Actually, since our function body is only one line of code, we can omit the braces:

hypotenuse <- function(x, y) sqrt(x ^ 2 + y ^ 2)   #same as before

Note

R is very permissive about how you space your code, so “one line of code” can be stretched to run over several lines. The amount of code that can be included without braces is one statement. The exact definition of a statement is technical, but from a practical point of view, it is the amount of code that you can type at the command line before it executes.

We can now call this function as we would any other:

hypotenuse(3, 4)
## [1] 5
hypotenuse(y = 24, x = 7)
## [1] 25

When we call a function, if we don’t name the arguments, then R will match them based on position. In the case of hypotenuse(3, 4), 3 comes first so it is mapped to x, and 4 comes second so it is mapped to y.

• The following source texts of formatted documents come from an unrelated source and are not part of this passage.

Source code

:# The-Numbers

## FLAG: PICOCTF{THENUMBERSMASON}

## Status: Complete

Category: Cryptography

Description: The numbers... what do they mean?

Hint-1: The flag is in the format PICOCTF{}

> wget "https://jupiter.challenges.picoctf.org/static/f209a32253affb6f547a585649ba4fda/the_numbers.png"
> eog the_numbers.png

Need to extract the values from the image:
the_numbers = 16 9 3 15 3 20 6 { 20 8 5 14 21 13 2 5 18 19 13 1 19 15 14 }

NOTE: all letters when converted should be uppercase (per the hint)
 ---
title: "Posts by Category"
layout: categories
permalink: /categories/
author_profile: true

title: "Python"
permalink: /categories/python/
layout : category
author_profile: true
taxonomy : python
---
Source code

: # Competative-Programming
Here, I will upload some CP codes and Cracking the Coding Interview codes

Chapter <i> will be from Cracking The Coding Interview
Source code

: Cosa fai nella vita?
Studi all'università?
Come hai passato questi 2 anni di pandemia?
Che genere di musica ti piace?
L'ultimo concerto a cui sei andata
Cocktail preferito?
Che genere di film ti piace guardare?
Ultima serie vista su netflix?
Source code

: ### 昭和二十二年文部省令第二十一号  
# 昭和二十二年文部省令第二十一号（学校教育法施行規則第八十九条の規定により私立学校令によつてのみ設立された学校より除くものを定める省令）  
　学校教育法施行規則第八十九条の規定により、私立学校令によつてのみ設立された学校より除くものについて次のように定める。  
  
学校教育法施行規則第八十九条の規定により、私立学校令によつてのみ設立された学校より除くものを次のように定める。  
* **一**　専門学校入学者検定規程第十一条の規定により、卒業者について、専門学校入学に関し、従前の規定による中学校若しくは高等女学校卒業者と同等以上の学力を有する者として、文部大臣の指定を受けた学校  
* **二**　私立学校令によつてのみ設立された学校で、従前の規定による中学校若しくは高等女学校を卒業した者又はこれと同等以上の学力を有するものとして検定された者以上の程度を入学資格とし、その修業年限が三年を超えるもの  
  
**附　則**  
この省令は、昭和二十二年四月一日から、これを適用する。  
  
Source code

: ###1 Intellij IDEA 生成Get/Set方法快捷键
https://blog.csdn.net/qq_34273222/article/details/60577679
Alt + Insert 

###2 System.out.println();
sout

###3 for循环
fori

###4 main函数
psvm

If we want to change the order that we pass the arguments, or omit some of them, then we can pass named arguments. In the case of hypotenuse(y = 24, x = 7), although we pass the variables in the “wrong” order, R still correctly determines which variable should be mapped to x, and which to y.

It doesn’t make much sense for a hypotenuse-calculating function, but if we wanted, we could provide default values for x and y. In this new version, if we don’t pass anything to the function, x takes the value 5 and y takes the value 12:

hypotenuse <- function(x = 5, y = 12)
{
  sqrt(x ^ 2 + y ^ 2)
}
hypotenuse() #equivalent to hypotenuse(5, 12)
## [1] 13

We’ve already seen the formals function for retrieving the arguments of a function as a (pair)list. The args function does the same thing in a more human-readable, but less programming-friendly, way. formalArgs returns a character vector of the names of the arguments:

formals(hypotenuse)
## $x
## [1] 5
##
## $y
## [1] 12
args(hypotenuse)
## function (x = 5, y = 12)
## NULL
formalArgs(hypotenuse)
## [1] "x" "y"

The body of a function is retrieved using the body function. This isn’t often very useful on its own, but we may sometimes want to examine it as text—to find functions that call another function, for example. We can use deparse to achieve this:

(body_of_hypotenuse <- body(hypotenuse))
## {
##     sqrt(x^2 + y^2)
## }
deparse(body_of_hypotenuse)
## [1] "{"                   "    sqrt(x^2 + y^2)" "}"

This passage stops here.